I went through charlotte CLT airport this weekend, terminal C.  Its being renovated, no flooring, no ceilings, some temporary plywood walls.  I saw this fire sprinkler condition throughout the terminal, never did see an installed head.  So that bothered me.  
And I’m wondering about the flex hose ... never seen that before.  Looks like it’s intended yo be a permanent condition.   I’m wondering what keeps the head in position when the water flows, what keeps the head from whipping around.  I have always seen heads on the end of pipes.


----------



## cda (Dec 1, 2019)

e hilton said:


> I went through charlotte CLT airport this weekend, terminal C.  Its being renovated, no flooring, no ceilings, some temporary plywood walls.  I saw this fire sprinkler condition throughout the terminal, never did see an installed head.  So that bothered me.
> And I’m wondering about the flex hose ... never seen that before.  Looks like it’s intended yo be a permanent condition.   I’m wondering what keeps the head in position when the water flows, what keeps the head from whipping around.  I have always seen heads on the end of pipes.




There is a bracket the flex attached to.

The bracket is than normally attached by two screws to the ceiling grid or in other settings a clamp.

Part of the inspection is the broom test

Take a broom handle and hit the bracket to see if they fastened it down.


----------



## cda (Dec 1, 2019)

https://www.victaulic.com/products/vicflex-style-ab2-bracket/


Your not working, turn off the inspector Mode!!


----------



## e hilton (Dec 1, 2019)

cda said:


> Take a broom handle and hit the bracket to see if they fastened it down.


Right.  Just my luck to hit the head and get a rusty water shower.   

Interesting bracket, never seen that before.  Looks like it would be very useful.


----------



## cda (Dec 1, 2019)

I first saw flex pipe in the microchip maker places.

Some of the idea now a days with designers changing places yearly, if a sprinkler has to be adjusted a little.
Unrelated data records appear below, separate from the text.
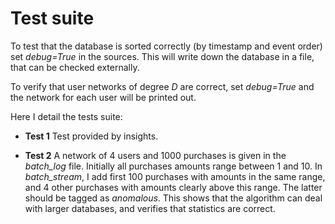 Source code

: # Test suite

To test that the database is sorted correctly (by timestamp and event order) set *debug=True* in the sources. This will write down the database in a file, that can be checked externally.

To verify that user networks of degree *D* are correct, set *debug=True* and the network for each user will be printed out.

Here I detail the tests suite:

*  **Test 1** 
Test provided by insights.

* **Test 2**
A network of 4 users and 1000 purchases is given in the *batch_log* file.
Initially all purchases amounts range between 1 and 10.
In *batch_stream*, I add first 100 purchases with amounts in the same range, and 4 other purchases with amounts clearly above this range. The latter should be tagged as *anomalous*.
This shows that the algorithm can deal with larger databases, and verifies that statistics are correct. 



<!------
#  <li> <b>Test 2.</b> Test for command line arguments.
#  Input/Output file names are passed as command line arguments.
#  This tests that command line arguments work correctly.
#  <li> <b>Test 3.</b> Test for user network.
#  For a network of degree 2 (D=2), the algorithm prints out the user network.
#  Only "befriend" and "unfriend" events appear. 
#  This tests the functions for adding and removing users/friends from the network.
#  </li>
#  <li> <b>Test 4.</b> Test for history-of-purchases database.
#  A small database of purchases is constructed and printed out at the end.
#  This tests that the database is correctly built and sorted, i.e., at end entries should be ordered by timeframe and order of appearance. 
#  </li>
#  <li> <b>Test 5.</b> Test for purchase statistics.
#  A small database is constructed. 
#  At the end, for a given set of purchases, the mean and standard deviation are printed out.
#  This checks that statistics correct, i.e., it tests routines to evaluate purchase statistics.
#  </li>
#  <li> <b>Test 6.</b> Tests for performance in a larger database.
#  A database of few thousands of records is built.
#  This test can serve to check performance of the algorigthm. 
#  Execution time is output for these means.
#  </li>
#</ul>  
#</body>
#</html>
#
--!>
The flex allows that, without having to cut steel pipe.


----------



## ICE (Dec 1, 2019)

I can envision the T-bar contractor having a hard time with this.
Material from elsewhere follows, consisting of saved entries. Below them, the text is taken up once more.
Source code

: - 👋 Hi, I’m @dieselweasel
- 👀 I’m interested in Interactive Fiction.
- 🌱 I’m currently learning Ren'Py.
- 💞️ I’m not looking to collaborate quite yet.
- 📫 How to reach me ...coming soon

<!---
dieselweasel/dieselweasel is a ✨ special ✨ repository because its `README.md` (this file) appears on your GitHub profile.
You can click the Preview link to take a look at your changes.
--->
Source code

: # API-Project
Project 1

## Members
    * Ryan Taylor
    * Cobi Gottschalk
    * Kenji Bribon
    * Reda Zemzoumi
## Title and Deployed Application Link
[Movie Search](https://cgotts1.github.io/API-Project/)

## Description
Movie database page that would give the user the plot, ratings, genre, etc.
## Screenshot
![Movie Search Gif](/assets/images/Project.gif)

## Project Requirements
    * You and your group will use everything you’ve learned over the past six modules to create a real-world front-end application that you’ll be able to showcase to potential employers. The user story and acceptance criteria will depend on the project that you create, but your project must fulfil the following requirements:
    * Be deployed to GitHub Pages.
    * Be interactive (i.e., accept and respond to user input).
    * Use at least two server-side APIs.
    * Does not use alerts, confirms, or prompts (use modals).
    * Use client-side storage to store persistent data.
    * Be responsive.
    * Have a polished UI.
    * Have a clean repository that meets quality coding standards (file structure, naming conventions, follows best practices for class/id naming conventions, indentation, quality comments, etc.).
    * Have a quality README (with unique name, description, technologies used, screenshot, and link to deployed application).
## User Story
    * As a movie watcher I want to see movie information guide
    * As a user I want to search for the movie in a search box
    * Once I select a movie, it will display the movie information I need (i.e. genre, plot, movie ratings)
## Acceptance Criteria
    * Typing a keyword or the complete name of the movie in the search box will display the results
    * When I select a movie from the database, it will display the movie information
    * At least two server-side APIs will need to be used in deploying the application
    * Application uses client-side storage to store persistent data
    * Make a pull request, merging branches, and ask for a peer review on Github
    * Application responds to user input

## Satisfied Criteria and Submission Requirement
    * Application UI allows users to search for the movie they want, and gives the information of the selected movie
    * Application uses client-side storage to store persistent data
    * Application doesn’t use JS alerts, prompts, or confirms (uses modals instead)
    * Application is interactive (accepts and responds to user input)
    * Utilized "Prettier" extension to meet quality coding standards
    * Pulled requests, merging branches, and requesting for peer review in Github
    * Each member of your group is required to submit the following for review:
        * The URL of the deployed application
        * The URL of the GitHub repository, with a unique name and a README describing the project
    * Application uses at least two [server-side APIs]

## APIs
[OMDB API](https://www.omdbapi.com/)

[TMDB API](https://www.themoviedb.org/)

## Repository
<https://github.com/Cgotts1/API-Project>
I can see that this is putting pressure on the grid.


----------



## cda (Dec 1, 2019)

ICE said:


> I can envision the T-bar contractor having a hard time with this.
> 
> View attachment 6201
> 
> ...





Normally the T Bar is professionally installed first,,

Then the sprinkler person installs the bracket.


----------



## jar546 (Dec 1, 2019)

I went through Charlotte on Tuesday and Friday and noticed the renovations but did not look at the sprinkler system.  I feel as though I am losing my geekness.


----------



## ICE (Dec 1, 2019)

cda said:


> Normally the T Bar is professionally installed first,,
> 
> Then the sprinkler person installs the bracket.
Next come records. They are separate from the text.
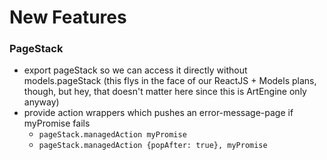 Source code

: 

# New Features


### PageStack

- export pageStack so we can access it directly without models.pageStack (this flys in the face of our ReactJS + Models plans, though, but hey, that doesn't matter here since this is ArtEngine only anyway)
- provide action wrappers which pushes an error-message-page if myPromise fails
  - `pageStack.managedAction myPromise`
  - `pageStack.managedAction {popAfter: true}, myPromise`
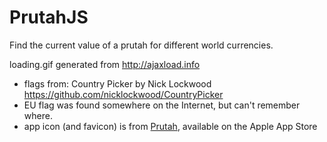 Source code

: # PrutahJS
Find the current value of a prutah for different world currencies.

loading.gif generated from http://ajaxload.info

- flags from: Country Picker by Nick Lockwood  https://github.com/nicklockwood/CountryPicker
- EU flag was found somewhere on the Internet, but can't remember where.
- app icon (and favicon) is from [Prutah](http://www.appstore.com/prutah), available on the Apple App Store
It has been my practice to not allow anything to be added to the T-bar other than troffers or exit signs.  Some years ago the electrician was allowed to anchor a support wire but that's it.  It's probably a nonissue if nobody is complaining.


----------



## Scott Wytosick (Dec 2, 2019)

Sprinkler techs love these flexheads. The only real problem is making sure the pipes don't get bent too much. Sometimes there isn't much space between a drop ceiling and hard ceiling. That orange and white sleeve must slide freely throughout the sprinkler pipe flex hose.


----------



## steveray (Dec 2, 2019)

And when they don't figure the hydraulics right or use the wrong heads...Common practice here....I was inspecting a job years ago and the sprinkler fitter was installing CSST sprinkler drops, so I asked what they did to the hydraulics and if they were approved as they were not in the permit submittals. He said they are listed...I said, so is my chainsaw, but it doesn't put out a fire....They were all replaced with the braided hose on the next inspection.


----------



## ADAguy (Dec 3, 2019)

Nice catch!


----------